Un enfant est issu de cette union :
— [G] [Y], né le 6 novembre 2019 à CLERMONT-FERRAND (Puy-de-Dôme), reconnu par le père le 28 septembre 2019, la filiation maternelle étant établie par désignation de la mère dans l’acte de naissance.
****
Vu l’assignation en divorce délivrée le 6 février 2024 placée le 8 février 2024 par Madame [M] [B] épouse [Y], sans fondement sur la cause, pour l’audience d’orientation du 3 avril 2024 et avec demande distincte de mesures provisoires ;
Monsieur [J] [Y] a constitué avocat.
Par ordonnance sur mesures provisoires du 24 avril 2024 le juge aux affaires/juge de la mise en état a :
— constaté que les époux déclaraient être en résidences séparées depuis le 23 mars 2024,
— attribué au mari la jouissance du domicile conjugal, bien pris à bail,
— attribué au mari la jouissance des véhicules Peugeot Expert et Fourgon Citroën, sous réserve des droits de chacun des époux dans la liquidation du régime matrimonial,
— fixé la résidence habituelle d'[G] au domicile de la mère dans le cadre de l’exercice conjoint de l’autorité parentale, organisé le droit d’accueil du père (la fin des semaines paires en période scolaire, du vendredi à la sortie de la classe au dimanche 17 heures / pendant la moitié des petites vacances scolaires avec alternance, à savoir la première moitié les années paires et la seconde moitié les années impaires / pendant la moitié des vacances scolaires d’été par quarts en alternance, à savoir les 1er et 3ème quarts les années paires et les 2ème et 4ème quarts les années impaires, à charge pour lui d’assurer les trajets) et constaté que Monsieur [Y] n’était pas en mesure de verser une pension alimentaire au titre de sa contribution à l’entretien et à l’éducation de l’enfant.
L’affaire a été renvoyée à la mise en état.

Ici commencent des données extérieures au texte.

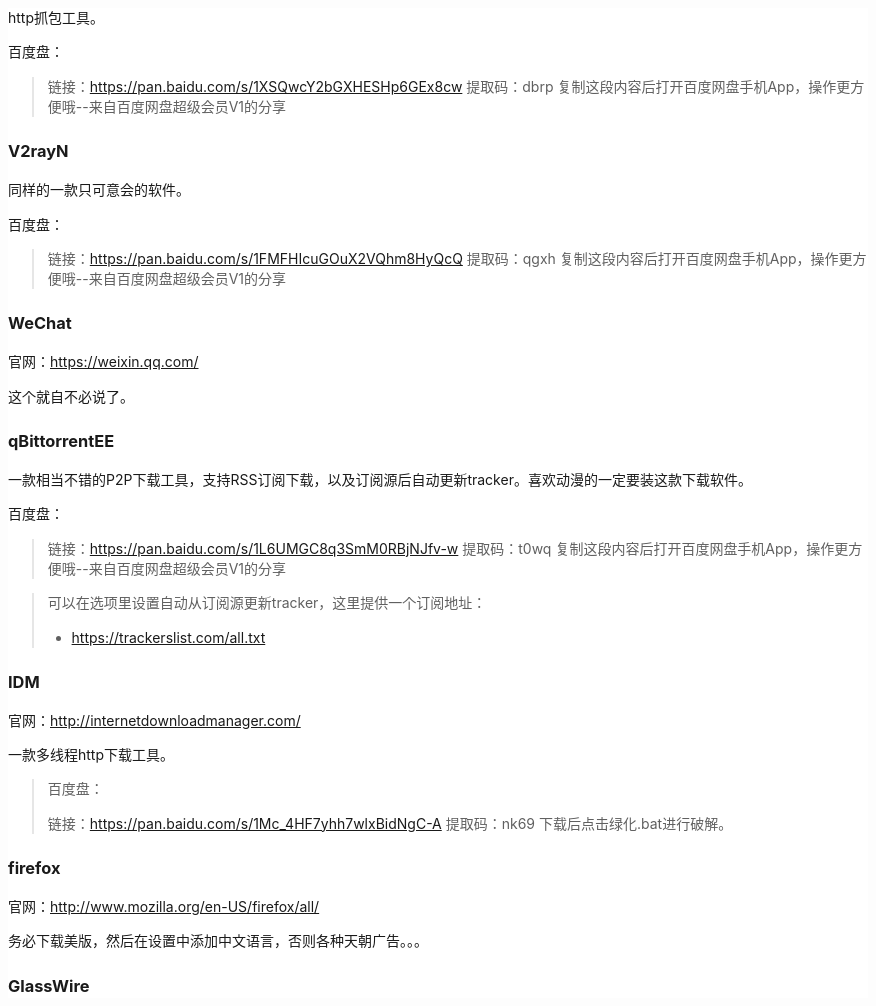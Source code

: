 http抓包工具。

百度盘：

> 链接：https://pan.baidu.com/s/1XSQwcY2bGXHESHp6GEx8cw 
> 提取码：dbrp 
> 复制这段内容后打开百度网盘手机App，操作更方便哦--来自百度网盘超级会员V1的分享

### V2rayN

同样的一款只可意会的软件。

百度盘：

> 链接：https://pan.baidu.com/s/1FMFHIcuGOuX2VQhm8HyQcQ 
> 提取码：qgxh 
> 复制这段内容后打开百度网盘手机App，操作更方便哦--来自百度网盘超级会员V1的分享

### WeChat

官网：<https://weixin.qq.com/>

这个就自不必说了。

### qBittorrentEE

一款相当不错的P2P下载工具，支持RSS订阅下载，以及订阅源后自动更新tracker。喜欢动漫的一定要装这款下载软件。

百度盘：

> 链接：https://pan.baidu.com/s/1L6UMGC8q3SmM0RBjNJfv-w 
> 提取码：t0wq 
> 复制这段内容后打开百度网盘手机App，操作更方便哦--来自百度网盘超级会员V1的分享

> 可以在选项里设置自动从订阅源更新tracker，这里提供一个订阅地址：
>
> - https://trackerslist.com/all.txt

### IDM

官网：<http://internetdownloadmanager.com/>

一款多线程http下载工具。

> 百度盘：
>
> 链接：https://pan.baidu.com/s/1Mc_4HF7yhh7wlxBidNgC-A 
> 提取码：nk69 
> 下载后点击绿化.bat进行破解。

### firefox

官网：<http://www.mozilla.org/en-US/firefox/all/>

务必下载美版，然后在设置中添加中文语言，否则各种天朝广告。。。

### GlassWire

L’ordonnance de clôture a été rendue le 28 novembre 2024, date à laquelle l’affaire a été retenue et mise en délibéré à ce jour.
Vu l’âge du mineur et l’absence de discernement dispensant le juge aux affaires familiales de la vérification du respect par le ou les titulaires de l’exercice de l’autorité parentale de l’obligation d’information de l’enfant mineur de son droit à être entendu dans les procédures le concernant ;
PRÉTENTIONS DES PARTIES
Aux termes de leurs dernières écritures, régulièrement signifiées par RPVA le 26 août 2024 pour la femme et le 28 août 2024 pour le mari,
Madame [M] [B] épouse [Y] indique que les époux ont entendu signer le procès-verbal d’acceptation du principe de la rupture du mariage et demande que le divorce soit prononcé sur le fondement des articles 233 et 234 du code civil ;
En ce qui concerne les conséquences du divorce, elle sollicite du juge, outre le prononcé des mesures légales de transcription, la révocation des avantages matrimoniaux, le renvoi des époux à liquider amiablement leur régime matrimonial, la fixation des effets du divorce au 23 mars 2024, date de la séparation, et la reconduction des mesures provisoires relativement aux relations parents/enfant.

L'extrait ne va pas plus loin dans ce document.